Hoe vaak zaten vader en zoon De Jong sindsdien al niet als duo op de kar. Aanvankelijk was Pieter de Jong altijd de menner en Tsjerk de groom, degene die ervoor zorgt dat de boel niet omkiepert. Later waren de rollen omgedraaid, totdat Pieter de Jong een aantal jaren geleden besloot dat het mooi was geweest en zijn zoon ging aanmoedigen.
Hoewel ze het hele land doorreisden, was er altijd maar een marathon die écht telde: die van Driezum en Wâlterswâld. Ze zagen de menwedstrijd in de loop der jaren enorm van karakter veranderen.
De hindernissen kregen een spectaculairder karakter, de publieke belangstelling bleef maar groeien, het aantal deelnemers (vrijdag 129 aanspanningen in 8 categorieën) werd steeds groter.
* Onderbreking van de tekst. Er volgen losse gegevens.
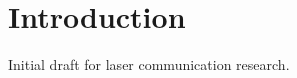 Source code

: \documentclass{article}
\begin{document}
 
\section{Introduction} 
Initial draft for laser communication research. 
\end{document}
In 1989 deed Pieter de Jong mee aan de allereerste editie. De marathon maakte toen nog deel uit van een triatlon, met ook ringsteken en draven onder de man. De Jong won meteen, met Liesje, in de categorie enkelspan-pony’s.
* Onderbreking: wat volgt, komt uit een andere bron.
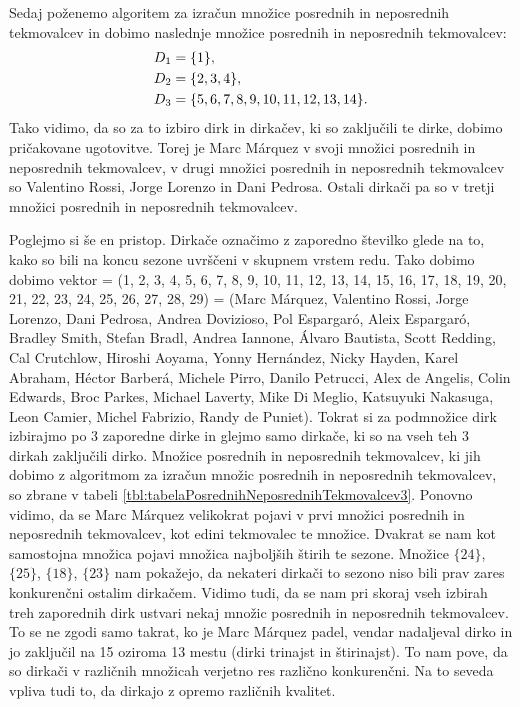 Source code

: \documentclass[a4paper, 12pt]{book}
\begin{document}
Sedaj poženemo algoritem za izračun množice posrednih in neposrednih tekmovalcev in dobimo naslednje množice posrednih in neposrednih tekmovalcev:
\begin{align}
    D_1 &= \{ 1 \},  \notag\\
    D_2 &= \{ 2, 3, 4 \}, \notag\\
    D_3 &= \{ 5, 6, 7, 8, 9, 10, 11, 12, 13, 14 \}. \notag
\end{align}
Tako vidimo, da so za to izbiro dirk in dirkačev, ki so zaključili te dirke, dobimo pričakovane ugotovitve. Torej je Marc Márquez v svoji množici posrednih in neposrednih tekmovalcev, v drugi množici posrednih in neposrednih tekmovalcev so Valentino Rossi, Jorge Lorenzo in Dani Pedrosa. Ostali dirkači pa so v tretji množici posrednih in neposrednih tekmovalcev.

Poglejmo si še en pristop. Dirkače označimo z zaporedno številko glede na to, kako so bili na koncu sezone uvrščeni v skupnem vrstem redu. Tako dobimo dobimo vektor = (1, 2, 3, 4, 5, 6, 7, 8, 9, 10, 11, 12, 13, 14, 15, 16, 17, 18, 19, 20, 21, 22, 23, 24, 25, 26, 27, 28, 29) = (Marc Márquez, Valentino Rossi, Jorge Lorenzo, Dani Pedrosa, Andrea Dovizioso, Pol Espargaró, Aleix Espargaró, Bradley Smith, Stefan Bradl, Andrea Iannone, Álvaro Bautista, Scott Redding, Cal Crutchlow, Hiroshi Aoyama, Yonny Hernández, Nicky Hayden, Karel Abraham, Héctor Barberá, Michele Pirro, Danilo Petrucci, Alex de Angelis, Colin Edwards, Broc Parkes, Michael Laverty, Mike Di Meglio, Katsuyuki Nakasuga, Leon Camier, Michel Fabrizio, Randy de Puniet). Tokrat si za podmnožice dirk izbirajmo po 3 zaporedne dirke in glejmo samo dirkače, ki so na vseh teh 3 dirkah zaključili dirko. Množice posrednih in neposrednih tekmovalcev, ki jih dobimo z algoritmom za izračun množic posrednih in neposrednih tekmovalcev, so zbrane v tabeli \ref{tbl:tabelaPosrednihNeposrednihTekmovalcev3}. Ponovno vidimo, da se Marc Márquez velikokrat pojavi v prvi množici posrednih in neposrednih tekmovalcev, kot edini tekmovalec te množice. Dvakrat se nam kot samostojna množica pojavi množica najboljših štirih te sezone. Množice $\{ 24 \}$, $\{ 25 \}$, $\{ 18 \}$, $\{ 23 \}$ nam pokažejo, da nekateri dirkači to sezono niso bili prav zares konkurenčni ostalim dirkačem. Vidimo tudi, da se nam pri skoraj vseh izbirah treh zaporednih dirk ustvari nekaj množic posrednih in neposrednih tekmovalcev. To se ne zgodi samo takrat, ko je Marc Márquez padel, vendar nadaljeval dirko in jo zaključil na 15 oziroma 13 mestu (dirki trinajst in štirinajst). To nam pove, da so dirkači v različnih množicah verjetno res različno konkurenčni. Na to seveda vpliva tudi to, da dirkajo z opremo različnih kvalitet. 
\end{document}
Hoe mooi zou het zijn, bedacht hij zich de laatste tijd, om precies 25 jaar na die overwinning weer eens mee te doen aan het spektakel in de Dokkumer Wâlden. Zo gedacht, zo gedaan.
Uiteindelijk leggen Pieter de Jong, zoon Tsjerk en pony Price onder toeziend oog van zo’n beetje de hele familie het parcours langs elf hindernissen weliswaar niet winnend, maar wel foutloos af. De oudste deelnemer is een tevreden man.
,,It hat my poerbêst foldien, monsterachtich. Guon minsken seinen al dat ik oar jier mar wer meidwaan moat. Dat doch ik mar net. Dit wie unyk, dizze loop woe ik net misse. It is no leau ik tiid om my wat del te jaan.”